The particle diameter of the hydrated inorganic substance and the metal carbonate is as follows:
When the particle size is small, the bulk becomes large and it is difficult to achieve high filling. Therefore, a large particle size is preferable for high filling in order to enhance the dewatering effect. Specifically, when the particle size is 18 μm,
It is known that the filling limit is improved by about 1.5 times as compared with the particle diameter of 1.5 μm. Further, by combining a material having a large particle size and a material having a small particle size, higher filling can be achieved.

In the resin composition (I), the compounding amount of the phosphorus compound and the neutralized heat-expandable graphite is 20 to 500 parts by weight based on 100 parts by weight of the resin component. If the compounding amount is less than 20 parts by weight, the amount of the combustion residue after heating becomes insufficient, and if it exceeds 500 parts by weight, the physical properties such as elongation of the resin composition (I) are reduced, and the moldability is significantly reduced. A molded article having a good surface cannot be obtained.

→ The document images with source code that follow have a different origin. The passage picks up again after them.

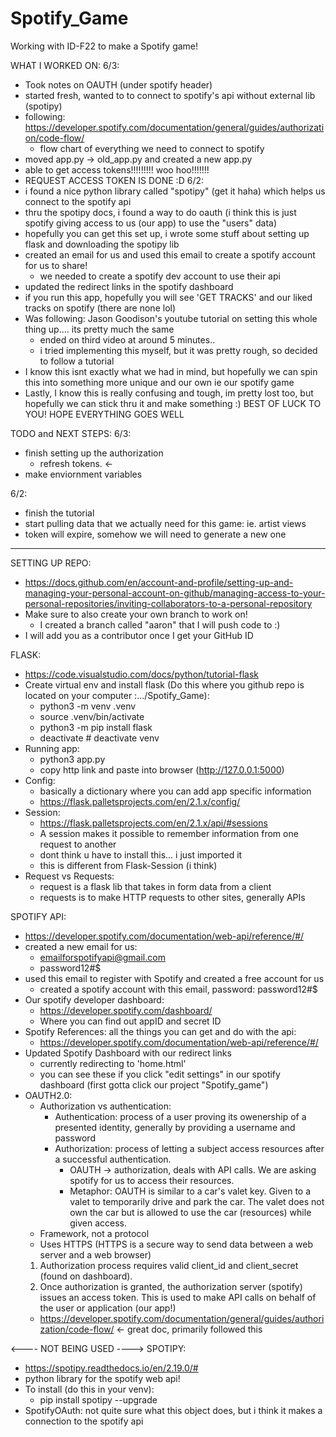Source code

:# Spotify_Game
Working with ID-F22 to make a Spotify game! 

WHAT I WORKED ON:
6/3:
 - Took notes on OAUTH (under spotify header)
 - started fresh, wanted to to connect to spotify's api without external lib (spotipy)
 - following: https://developer.spotify.com/documentation/general/guides/authorization/code-flow/
 	- flow chart of everything we need to connect to spotify
 - moved app.py -> old_app.py and created a new app.py
 - able to get access tokens!!!!!!!!! woo hoo!!!!!!!
 - REQUEST ACCESS TOKEN IS DONE :D
6/2:
 - i found a nice python library called "spotipy" (get it haha) which helps us connect to the spotify api
 - thru the spotipy docs, i found a way to do oauth (i think this is just spotify giving access to us (our app) to use the "users" data)
 - hopefully you can get this set up, i wrote some stuff about setting up flask and downloading the spotipy lib
 - created an email for us and used this email to create a spotify account for us to share! 
 	- we needed to create a spotify dev account to use their api
 - updated the redirect links in the spotify dashboard
 - if you run this app, hopefully you will see 'GET TRACKS' and our liked tracks on spotify (there are none lol)
 - Was following: Jason Goodison's youtube tutorial on setting this whole thing up.... its pretty much the same
 	- ended on third video at around 5 minutes.. 
 	- i tried implementing this myself, but it was pretty rough, so decided to follow a tutorial
 - I know this isnt exactly what we had in mind, but hopefully we can spin this into something more unique and our own ie our spotify game
 - Lastly, I know this is really confusing and tough, im pretty lost too, but hopefully we can stick thru it and make something :) 
 BEST OF LUCK TO YOU! HOPE EVERYTHING GOES WELL

TODO and NEXT STEPS:
6/3:
 - finish setting up the authorization
 	- refresh tokens. <- 
 - make enviornment variables

6/2:
 - finish the tutorial
 - start pulling data that we actually need for this game: ie. artist views 
 - token will expire, somehow we will need to generate a new one

____________________________________________________________________________________________________________________________________

SETTING UP REPO:
 - https://docs.github.com/en/account-and-profile/setting-up-and-managing-your-personal-account-on-github/managing-access-to-your-personal-repositories/inviting-collaborators-to-a-personal-repository
 - Make sure to also create your own branch to work on! 
 	- I created a branch called "aaron" that I will push code to :) 
 - I will add you as a contributor once I get your GitHub ID 

FLASK:
 - https://code.visualstudio.com/docs/python/tutorial-flask
 - Create virtual env and install flask (Do this where you github repo is located on your computer :.../Spotify_Game):
 	- python3 -m venv .venv
 	- source .venv/bin/activate
 	- python3 -m pip install flask
 	- deactivate 	# deactivate venv
 - Running app:
 	- python3 app.py
 	- copy http link and paste into browser (http://127.0.0.1:5000)
 - Config:
 	- basically a dictionary where you can add app specific information
 	- https://flask.palletsprojects.com/en/2.1.x/config/
 - Session:
 	- https://flask.palletsprojects.com/en/2.1.x/api/#sessions
 	- A session makes it possible to remember information from one request to another
 	- dont think u have to install this... i just imported it
 	- this is different from Flask-Session (i think)
 - Request vs Requests:
 	- request is a flask lib that takes in form data from a client
 	- requests is to make HTTP requests to other sites, generally APIs

SPOTIFY API:
 - https://developer.spotify.com/documentation/web-api/reference/#/
 - created a new email for us:
 	- emailforspotifyapi@gmail.com 
 	- password12#$
 - used this email to register with Spotify and created a free account for us 
 	- created a spotify account with this email, password: password12#$
 - Our spotify developer dashboard:
 	- https://developer.spotify.com/dashboard/
 	- Where you can find out appID and secret ID
 - Spotify References: all the things you can get and do with the api: 
 	- https://developer.spotify.com/documentation/web-api/reference/#/
 - Updated Spotify Dashboard with our redirect links
 	- currently redirecting to 'home.html'
 	- you can see these if you click "edit settings" in our spotify dashboard (first gotta click our project "Spotify_game")
 - OAUTH2.0:
 	- Authorization vs authentication:
 		- Authentication: process of a user proving its owenership of a presented identity, generally by providing a username and password
 		- Authorization: process of letting a subject access resources after a successful authentication. 
 			- OAUTH -> authorization, deals with API calls. We are asking spotify for us to access their resources. 
 			- Metaphor: OAUTH is similar to a car's valet key. Given to a valet to temporarily drive and park the car. The valet does not own the car
 						but is allowed to use the car (resources) while given access. 
	- Framework, not a protocol
	- Uses HTTPS (HTTPS is a secure way to send data between a web server and a web browser)
	1. Authorization process requires valid client_id and client_secret (found on dashboard).
	2. Once authorization is granted, the authorization server (spotify) issues an access token. This is used to make API calls on behalf of the 	   user or application (our app!)
	- https://developer.spotify.com/documentation/general/guides/authorization/code-flow/ <- great doc, primarily followed this 

<---- NOT BEING USED ---->
SPOTIPY:
 - https://spotipy.readthedocs.io/en/2.19.0/#
 - python library for the spotify web api! 
 - To install (do this in your venv):
 	- pip install spotipy --upgrade
 - SpotifyOAuth: not quite sure what this object does, but i think it makes a connection to the spotify api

The weight ratio of the neutralized heat-expandable graphite to the phosphorus compound (heat-expandable graphite / phosphorus compound) is 0.0
1 to 9. If the compounding ratio of the heat-expandable graphite subjected to the neutralization treatment increases, the expanded graphite at the time of combustion scatters, and a sufficient refractory heat insulating layer is not formed.If the compounding ratio with the phosphorus compound increases, a sufficient refractory heat insulating layer is obtained. Is not formed, so that sufficient fire insulation cannot be obtained.

In the above resin composition (I), the amount of the water-containing inorganic substance is from 10 to 50 parts by weight per 100 parts by weight of the resin component.
0 parts by weight. If the amount is less than 10 parts by weight, the heat absorbing effect due to dehydration during combustion is insufficient, so that the heat insulating effect during combustion becomes insufficient. If the amount exceeds 500 parts by weight, the elongation characteristics of the resin composition (I) are significantly reduced. .

In the resin composition (I), the amount of the metal carbonate is 10 to 50 parts by weight based on 100 parts by weight of the resin component.
0 parts by weight. If the amount is less than 10 parts by weight, the strength of the combustion residue after heating becomes insufficient because the amount of aggregate is insufficient, and if it exceeds 500 parts by weight, the elongation characteristics of the resin composition (I) are remarkably deteriorated.

In the above resin composition (II), a resin component comprising a thermoplastic resin and / or a rubber substance, a phosphorus compound,
As the hydrated inorganic substance and the metal carbonate, the same components as those of the resin composition (I) are used.

In the resin composition (II), the amount of the phosphorus compound is 20 to 30 parts by weight based on 100 parts by weight of the resin component.
0 parts by weight. If the compounding amount is less than 20 parts by weight, the amount of combustion residues after combustion becomes insufficient, and if it exceeds 300 parts by weight, the properties such as elongation of the resin composition (II) are reduced, and the moldability is significantly reduced. A molded article having a good surface cannot be obtained.

In the above resin composition (II), the compounding amount of the hydrated inorganic substance is 10 to 47 parts by weight per 100 parts by weight of the resin component.
0 parts by weight. If the amount is less than 10 parts by weight, the heat absorbing effect due to dehydration during combustion is insufficient, so that the heat insulating effect during combustion is insufficient. If the amount exceeds 470 parts by weight, the physical properties such as elongation of the resin composition (II) are reduced. Since the moldability is greatly reduced, a molded article having a good surface cannot be obtained.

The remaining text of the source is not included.